This question is broken - my program for proper analysis failed in some catastrophic way, and the question does not work as planned.

The intended solution is below in spoilers.


A friend and I are playing a cooperative game. He has two D7 dice and 5 cards in front of him. They read;

HIDDEN IS < SHOWN
HIDDEN IS EXACTLY ONE AWAY FROM SHOWN
HIDDEN IS ONE OF 1/4/7
HIDDEN PLUS SHOWN IS A MULTIPLE OF 4
THIS DIE CANNOT BE PLACED ANYWHERE ELSE

The game works as thus; my friend rolls two dice and looks at both of them. He then places one of those two dice on one card (thereby revealing it to me). That die is the SHOWN die, and the one he did not place is the HIDDEN die. He may only play a die on a card if that placement would make a true statement.

He paused as he looks at his dice.

"Well, either of my dice could only go on one card."

He paused again, deep in thought. He revealed a die and placed it on a card.

"That still isn't enough for me to know what your other die is," I said, exasperated.

"Yeah, but if I had placed the other die, you would have said the same thing!" he exclaimed.

"Well, why didn't you?" I questioned.

"Because at least this way, you had a better chance of guessing my hidden die."

What die did he place, where did he place it, and what is the hidden die?
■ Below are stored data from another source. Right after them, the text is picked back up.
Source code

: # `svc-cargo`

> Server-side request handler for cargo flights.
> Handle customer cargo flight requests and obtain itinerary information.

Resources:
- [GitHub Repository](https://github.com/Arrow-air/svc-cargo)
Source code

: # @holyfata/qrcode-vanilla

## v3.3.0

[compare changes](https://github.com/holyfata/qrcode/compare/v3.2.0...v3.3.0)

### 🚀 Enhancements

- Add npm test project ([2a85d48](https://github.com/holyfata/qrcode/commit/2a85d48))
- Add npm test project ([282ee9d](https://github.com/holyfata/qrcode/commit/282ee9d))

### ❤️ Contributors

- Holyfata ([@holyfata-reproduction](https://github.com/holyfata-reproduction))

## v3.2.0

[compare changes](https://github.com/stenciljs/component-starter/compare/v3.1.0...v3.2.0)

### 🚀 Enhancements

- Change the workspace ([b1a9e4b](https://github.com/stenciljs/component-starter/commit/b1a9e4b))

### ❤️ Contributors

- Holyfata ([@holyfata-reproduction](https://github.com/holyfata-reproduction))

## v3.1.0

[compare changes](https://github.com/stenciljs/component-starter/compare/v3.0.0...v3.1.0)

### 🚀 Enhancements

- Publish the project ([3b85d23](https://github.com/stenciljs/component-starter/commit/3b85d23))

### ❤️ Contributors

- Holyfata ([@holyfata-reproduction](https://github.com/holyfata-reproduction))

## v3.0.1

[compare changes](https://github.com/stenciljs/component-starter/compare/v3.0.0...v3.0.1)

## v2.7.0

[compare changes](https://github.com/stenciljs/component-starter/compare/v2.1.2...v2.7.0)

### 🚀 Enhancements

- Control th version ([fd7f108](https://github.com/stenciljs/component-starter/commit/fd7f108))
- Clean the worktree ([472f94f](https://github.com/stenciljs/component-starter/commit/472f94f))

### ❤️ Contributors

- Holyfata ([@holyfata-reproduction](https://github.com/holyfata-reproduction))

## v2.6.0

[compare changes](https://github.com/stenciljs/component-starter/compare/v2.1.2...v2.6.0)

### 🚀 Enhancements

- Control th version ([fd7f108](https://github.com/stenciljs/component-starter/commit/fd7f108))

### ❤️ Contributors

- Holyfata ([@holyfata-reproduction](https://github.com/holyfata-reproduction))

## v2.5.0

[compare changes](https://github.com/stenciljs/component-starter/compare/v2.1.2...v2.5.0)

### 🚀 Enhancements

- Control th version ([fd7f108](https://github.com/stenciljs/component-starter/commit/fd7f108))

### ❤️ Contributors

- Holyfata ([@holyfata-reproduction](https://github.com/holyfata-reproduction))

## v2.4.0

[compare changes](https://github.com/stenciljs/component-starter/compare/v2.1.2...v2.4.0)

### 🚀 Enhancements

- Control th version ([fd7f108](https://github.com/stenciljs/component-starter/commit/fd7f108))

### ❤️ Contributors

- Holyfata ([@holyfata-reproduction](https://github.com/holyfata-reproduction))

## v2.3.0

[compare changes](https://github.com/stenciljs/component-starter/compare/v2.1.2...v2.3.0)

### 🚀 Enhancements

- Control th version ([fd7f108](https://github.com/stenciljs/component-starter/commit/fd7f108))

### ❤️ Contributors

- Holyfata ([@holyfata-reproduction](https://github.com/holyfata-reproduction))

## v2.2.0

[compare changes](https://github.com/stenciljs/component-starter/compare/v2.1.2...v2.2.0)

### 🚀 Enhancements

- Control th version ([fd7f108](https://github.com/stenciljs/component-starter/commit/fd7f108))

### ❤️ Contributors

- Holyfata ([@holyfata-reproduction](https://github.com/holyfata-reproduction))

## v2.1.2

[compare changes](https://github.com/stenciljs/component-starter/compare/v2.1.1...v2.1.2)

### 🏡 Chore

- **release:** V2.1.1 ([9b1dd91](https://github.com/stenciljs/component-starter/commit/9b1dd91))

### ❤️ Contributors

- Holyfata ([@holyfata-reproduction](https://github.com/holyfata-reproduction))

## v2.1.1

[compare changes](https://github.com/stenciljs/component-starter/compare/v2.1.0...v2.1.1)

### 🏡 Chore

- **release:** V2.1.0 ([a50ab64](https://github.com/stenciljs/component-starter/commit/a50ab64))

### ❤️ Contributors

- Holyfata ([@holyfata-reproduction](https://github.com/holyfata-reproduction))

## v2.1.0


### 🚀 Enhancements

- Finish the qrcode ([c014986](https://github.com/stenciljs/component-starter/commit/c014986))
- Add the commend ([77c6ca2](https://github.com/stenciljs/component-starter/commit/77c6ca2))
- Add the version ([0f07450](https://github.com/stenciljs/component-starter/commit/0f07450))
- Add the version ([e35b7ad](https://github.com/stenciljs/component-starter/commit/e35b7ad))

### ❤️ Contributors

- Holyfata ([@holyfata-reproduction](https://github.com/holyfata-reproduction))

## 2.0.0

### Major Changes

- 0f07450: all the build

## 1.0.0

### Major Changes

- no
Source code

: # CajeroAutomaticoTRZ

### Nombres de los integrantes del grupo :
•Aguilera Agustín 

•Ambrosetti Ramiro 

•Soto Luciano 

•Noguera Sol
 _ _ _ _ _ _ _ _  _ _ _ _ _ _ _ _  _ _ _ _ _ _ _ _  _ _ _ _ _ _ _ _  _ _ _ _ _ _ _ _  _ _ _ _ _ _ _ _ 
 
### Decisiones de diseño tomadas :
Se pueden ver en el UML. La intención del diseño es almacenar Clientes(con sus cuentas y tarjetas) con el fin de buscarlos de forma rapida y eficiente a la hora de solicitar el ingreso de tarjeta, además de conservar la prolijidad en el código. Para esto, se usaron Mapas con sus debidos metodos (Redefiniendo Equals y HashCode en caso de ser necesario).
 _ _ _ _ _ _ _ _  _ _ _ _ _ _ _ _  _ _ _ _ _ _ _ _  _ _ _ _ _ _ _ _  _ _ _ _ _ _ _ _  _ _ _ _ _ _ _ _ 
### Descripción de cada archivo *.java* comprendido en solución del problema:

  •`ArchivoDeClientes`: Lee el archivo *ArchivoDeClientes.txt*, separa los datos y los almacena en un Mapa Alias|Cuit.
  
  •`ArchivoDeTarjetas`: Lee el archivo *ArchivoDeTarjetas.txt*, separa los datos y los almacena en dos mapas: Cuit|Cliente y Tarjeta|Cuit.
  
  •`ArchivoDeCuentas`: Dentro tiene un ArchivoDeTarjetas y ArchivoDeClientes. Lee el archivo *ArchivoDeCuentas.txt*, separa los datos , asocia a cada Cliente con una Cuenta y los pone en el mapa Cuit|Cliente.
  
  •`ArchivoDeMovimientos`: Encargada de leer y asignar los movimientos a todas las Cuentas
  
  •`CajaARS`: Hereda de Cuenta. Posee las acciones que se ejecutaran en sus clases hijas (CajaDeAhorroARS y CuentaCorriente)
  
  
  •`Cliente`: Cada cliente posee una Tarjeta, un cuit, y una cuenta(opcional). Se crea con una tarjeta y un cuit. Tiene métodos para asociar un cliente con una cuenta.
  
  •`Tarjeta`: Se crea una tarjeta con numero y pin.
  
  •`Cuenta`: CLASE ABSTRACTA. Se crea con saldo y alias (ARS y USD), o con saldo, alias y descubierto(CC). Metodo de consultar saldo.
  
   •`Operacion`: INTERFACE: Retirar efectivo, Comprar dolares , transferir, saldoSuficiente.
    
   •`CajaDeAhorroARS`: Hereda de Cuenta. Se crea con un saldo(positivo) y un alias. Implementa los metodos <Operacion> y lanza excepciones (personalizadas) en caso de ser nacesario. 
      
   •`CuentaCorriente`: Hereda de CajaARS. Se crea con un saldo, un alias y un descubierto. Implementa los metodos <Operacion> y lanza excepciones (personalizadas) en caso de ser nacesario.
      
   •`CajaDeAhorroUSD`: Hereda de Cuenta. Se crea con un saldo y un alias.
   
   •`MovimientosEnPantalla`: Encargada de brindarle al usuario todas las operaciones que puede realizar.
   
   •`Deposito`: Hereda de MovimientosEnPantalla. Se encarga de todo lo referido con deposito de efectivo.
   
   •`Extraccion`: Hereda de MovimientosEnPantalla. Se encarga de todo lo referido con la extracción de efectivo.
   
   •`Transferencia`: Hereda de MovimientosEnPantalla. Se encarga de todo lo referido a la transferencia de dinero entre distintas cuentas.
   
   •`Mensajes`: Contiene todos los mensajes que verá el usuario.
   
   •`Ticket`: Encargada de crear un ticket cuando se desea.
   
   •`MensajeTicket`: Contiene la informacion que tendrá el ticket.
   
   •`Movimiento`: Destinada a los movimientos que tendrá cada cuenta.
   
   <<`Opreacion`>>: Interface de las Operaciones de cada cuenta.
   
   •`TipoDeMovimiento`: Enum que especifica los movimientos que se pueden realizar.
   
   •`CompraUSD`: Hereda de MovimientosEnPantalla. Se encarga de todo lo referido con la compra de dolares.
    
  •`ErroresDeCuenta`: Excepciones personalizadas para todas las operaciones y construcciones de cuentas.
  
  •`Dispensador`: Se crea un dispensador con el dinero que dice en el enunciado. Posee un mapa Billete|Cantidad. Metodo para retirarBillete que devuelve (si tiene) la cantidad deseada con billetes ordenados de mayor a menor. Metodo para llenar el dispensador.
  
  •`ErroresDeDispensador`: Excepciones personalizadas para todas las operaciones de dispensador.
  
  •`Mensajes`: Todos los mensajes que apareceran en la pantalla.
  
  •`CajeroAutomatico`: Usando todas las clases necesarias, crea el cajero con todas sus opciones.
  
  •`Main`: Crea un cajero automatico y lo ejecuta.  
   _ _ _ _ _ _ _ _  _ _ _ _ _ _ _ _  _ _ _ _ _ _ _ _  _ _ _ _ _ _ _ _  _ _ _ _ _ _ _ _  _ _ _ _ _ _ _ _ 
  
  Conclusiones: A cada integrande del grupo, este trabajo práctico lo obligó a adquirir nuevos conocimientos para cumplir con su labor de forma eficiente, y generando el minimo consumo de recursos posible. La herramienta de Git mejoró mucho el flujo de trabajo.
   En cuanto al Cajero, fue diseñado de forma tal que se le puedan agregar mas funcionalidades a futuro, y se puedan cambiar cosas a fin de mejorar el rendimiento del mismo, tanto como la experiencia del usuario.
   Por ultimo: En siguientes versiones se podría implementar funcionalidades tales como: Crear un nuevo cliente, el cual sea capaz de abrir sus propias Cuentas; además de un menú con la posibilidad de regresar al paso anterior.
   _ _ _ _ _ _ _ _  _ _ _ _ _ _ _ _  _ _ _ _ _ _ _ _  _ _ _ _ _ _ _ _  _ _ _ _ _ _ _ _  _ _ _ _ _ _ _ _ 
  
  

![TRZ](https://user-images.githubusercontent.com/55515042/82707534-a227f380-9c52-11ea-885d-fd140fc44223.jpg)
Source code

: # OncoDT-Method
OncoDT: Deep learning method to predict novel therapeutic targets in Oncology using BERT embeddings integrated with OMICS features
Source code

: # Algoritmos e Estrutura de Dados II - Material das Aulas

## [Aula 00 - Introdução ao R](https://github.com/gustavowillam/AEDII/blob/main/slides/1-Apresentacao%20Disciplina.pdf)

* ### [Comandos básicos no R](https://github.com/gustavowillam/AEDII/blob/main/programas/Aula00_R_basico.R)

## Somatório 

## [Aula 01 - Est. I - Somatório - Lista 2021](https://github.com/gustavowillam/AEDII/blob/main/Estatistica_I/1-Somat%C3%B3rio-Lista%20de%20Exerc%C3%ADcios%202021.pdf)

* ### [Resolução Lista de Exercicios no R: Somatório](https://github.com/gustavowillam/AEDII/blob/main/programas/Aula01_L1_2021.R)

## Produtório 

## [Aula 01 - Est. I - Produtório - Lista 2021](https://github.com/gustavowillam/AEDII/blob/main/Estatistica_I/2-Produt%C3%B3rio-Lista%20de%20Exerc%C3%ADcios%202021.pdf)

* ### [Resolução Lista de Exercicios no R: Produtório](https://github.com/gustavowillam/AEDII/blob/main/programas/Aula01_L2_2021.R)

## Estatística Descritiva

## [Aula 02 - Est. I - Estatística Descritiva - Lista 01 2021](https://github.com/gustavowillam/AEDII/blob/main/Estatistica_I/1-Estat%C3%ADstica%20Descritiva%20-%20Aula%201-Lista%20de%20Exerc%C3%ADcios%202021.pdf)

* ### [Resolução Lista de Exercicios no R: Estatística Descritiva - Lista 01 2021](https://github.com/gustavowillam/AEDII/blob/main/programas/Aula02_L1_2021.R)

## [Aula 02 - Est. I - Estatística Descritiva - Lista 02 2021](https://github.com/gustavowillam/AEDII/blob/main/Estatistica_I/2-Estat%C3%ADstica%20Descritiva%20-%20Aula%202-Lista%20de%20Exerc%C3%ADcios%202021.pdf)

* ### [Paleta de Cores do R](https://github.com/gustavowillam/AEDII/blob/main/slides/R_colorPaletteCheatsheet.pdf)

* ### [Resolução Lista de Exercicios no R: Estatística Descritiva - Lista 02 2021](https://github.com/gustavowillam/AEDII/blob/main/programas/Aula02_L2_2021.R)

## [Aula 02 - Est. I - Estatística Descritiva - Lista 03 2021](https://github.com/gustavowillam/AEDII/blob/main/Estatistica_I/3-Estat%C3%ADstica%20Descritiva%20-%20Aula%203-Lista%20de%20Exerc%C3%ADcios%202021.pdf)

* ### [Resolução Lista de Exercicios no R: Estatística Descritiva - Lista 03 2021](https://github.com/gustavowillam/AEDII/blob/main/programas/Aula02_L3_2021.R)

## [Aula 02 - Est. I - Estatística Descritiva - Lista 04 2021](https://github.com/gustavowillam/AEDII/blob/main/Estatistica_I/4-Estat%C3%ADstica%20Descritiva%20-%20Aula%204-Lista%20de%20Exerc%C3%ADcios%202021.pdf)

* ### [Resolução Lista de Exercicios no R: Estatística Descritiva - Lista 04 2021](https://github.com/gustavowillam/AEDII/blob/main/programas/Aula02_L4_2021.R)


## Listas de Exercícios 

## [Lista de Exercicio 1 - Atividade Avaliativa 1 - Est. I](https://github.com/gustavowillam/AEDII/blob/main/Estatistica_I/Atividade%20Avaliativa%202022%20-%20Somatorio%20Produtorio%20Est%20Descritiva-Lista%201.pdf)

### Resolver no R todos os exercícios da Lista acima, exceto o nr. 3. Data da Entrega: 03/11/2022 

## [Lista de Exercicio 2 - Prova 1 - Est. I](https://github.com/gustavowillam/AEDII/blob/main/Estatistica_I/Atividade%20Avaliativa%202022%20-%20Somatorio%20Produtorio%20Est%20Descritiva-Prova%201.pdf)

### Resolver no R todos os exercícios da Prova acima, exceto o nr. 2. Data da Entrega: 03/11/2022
Very mild aid (as said in comments below);

The order in which the statements were said aloud are NOT the same order they logically evaluate, and it makes a difference.


There seems to he confusion, so here is the restated problem, proper logic chronologicality intact.

My friend has two dice and tells me that his first die could only go on one card, and his second die can only go on one card. These cards may but need not be the same card.

He then thinks for a moment, and realizes that no matter which die he plays, I still wont know which die he has hidden, so decides to place the die that grants me the highest odds of guessing correctly, given that I only saw what die he placed on which card, and he hadn't given me any additional clues at that point (except the one-card clue)

If there is still confusion tomorrow, I will post my analysis then as a top-level with the full patterned reasoning.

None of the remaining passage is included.